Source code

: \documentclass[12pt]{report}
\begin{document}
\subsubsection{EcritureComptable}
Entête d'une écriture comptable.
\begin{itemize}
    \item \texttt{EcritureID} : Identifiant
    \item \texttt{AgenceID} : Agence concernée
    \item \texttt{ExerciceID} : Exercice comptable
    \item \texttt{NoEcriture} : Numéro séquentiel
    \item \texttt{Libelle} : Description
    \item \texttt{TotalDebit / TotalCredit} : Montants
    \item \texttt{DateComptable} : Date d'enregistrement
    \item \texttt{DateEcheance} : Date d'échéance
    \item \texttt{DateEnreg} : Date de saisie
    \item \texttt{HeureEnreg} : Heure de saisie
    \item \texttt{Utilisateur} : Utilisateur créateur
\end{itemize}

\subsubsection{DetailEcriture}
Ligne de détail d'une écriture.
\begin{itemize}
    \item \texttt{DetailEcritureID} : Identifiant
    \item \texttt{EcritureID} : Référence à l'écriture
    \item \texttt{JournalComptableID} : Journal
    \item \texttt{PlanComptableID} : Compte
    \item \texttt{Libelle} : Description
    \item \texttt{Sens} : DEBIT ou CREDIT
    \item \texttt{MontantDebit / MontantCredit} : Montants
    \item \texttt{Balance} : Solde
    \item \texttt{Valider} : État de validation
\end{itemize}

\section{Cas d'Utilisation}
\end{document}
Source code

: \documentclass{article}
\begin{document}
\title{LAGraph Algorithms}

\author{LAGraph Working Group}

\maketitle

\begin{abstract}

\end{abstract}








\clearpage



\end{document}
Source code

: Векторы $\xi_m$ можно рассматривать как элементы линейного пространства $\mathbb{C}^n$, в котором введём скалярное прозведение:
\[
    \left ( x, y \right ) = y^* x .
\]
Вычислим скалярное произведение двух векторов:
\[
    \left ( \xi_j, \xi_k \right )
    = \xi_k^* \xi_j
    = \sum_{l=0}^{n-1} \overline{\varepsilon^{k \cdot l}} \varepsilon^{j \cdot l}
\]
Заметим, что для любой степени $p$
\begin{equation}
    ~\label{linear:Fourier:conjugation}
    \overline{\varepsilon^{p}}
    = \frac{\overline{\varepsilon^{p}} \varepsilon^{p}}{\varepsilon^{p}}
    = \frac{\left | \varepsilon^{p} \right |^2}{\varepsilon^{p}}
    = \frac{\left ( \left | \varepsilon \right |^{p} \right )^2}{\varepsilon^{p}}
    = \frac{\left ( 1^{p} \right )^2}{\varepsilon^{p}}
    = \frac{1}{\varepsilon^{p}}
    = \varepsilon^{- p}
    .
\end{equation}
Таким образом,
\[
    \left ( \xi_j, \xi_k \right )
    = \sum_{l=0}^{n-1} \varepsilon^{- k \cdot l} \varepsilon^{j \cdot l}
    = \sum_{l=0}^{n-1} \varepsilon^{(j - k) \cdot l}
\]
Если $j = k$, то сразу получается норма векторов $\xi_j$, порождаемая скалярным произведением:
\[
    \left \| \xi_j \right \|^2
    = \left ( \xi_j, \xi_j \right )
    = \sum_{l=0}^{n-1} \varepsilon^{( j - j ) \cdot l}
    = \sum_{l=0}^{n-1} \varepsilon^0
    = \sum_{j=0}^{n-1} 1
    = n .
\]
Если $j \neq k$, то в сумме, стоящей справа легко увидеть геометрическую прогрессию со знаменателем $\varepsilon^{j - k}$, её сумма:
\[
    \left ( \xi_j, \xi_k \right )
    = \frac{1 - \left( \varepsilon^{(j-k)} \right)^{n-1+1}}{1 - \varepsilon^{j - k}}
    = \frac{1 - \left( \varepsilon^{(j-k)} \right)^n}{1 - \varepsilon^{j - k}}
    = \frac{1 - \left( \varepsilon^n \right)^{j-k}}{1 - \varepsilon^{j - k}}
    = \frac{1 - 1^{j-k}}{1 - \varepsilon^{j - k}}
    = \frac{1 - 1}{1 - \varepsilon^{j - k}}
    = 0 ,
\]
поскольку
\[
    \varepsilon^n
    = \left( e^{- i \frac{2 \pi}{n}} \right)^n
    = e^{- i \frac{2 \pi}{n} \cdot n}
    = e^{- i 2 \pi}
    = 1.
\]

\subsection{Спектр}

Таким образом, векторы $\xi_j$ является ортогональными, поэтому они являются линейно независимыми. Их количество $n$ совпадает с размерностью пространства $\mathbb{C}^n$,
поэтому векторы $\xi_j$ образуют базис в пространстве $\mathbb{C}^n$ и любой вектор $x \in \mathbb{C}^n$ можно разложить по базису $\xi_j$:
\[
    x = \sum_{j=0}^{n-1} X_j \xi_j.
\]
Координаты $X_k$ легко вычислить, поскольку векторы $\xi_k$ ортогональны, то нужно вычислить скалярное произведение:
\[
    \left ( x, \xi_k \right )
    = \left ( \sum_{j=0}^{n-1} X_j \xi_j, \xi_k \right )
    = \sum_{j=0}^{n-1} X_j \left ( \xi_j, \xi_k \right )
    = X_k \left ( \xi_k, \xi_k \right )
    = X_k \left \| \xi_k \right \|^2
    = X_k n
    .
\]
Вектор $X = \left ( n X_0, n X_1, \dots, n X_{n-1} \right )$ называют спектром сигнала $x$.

****

GOAL OF THE EXERCISE:
Within the listing above, find every line containing the string "можно" and return it.

PROBLEM SOLUTION:
: Векторы $\xi_m$ можно рассматривать как элементы линейного пространства $\mathbb{C}^n$, в котором введём скалярное прозведение:
поэтому векторы $\xi_j$ образуют базис в пространстве $\mathbb{C}^n$ и любой вектор $x \in \mathbb{C}^n$ можно разложить по базису $\xi_j$:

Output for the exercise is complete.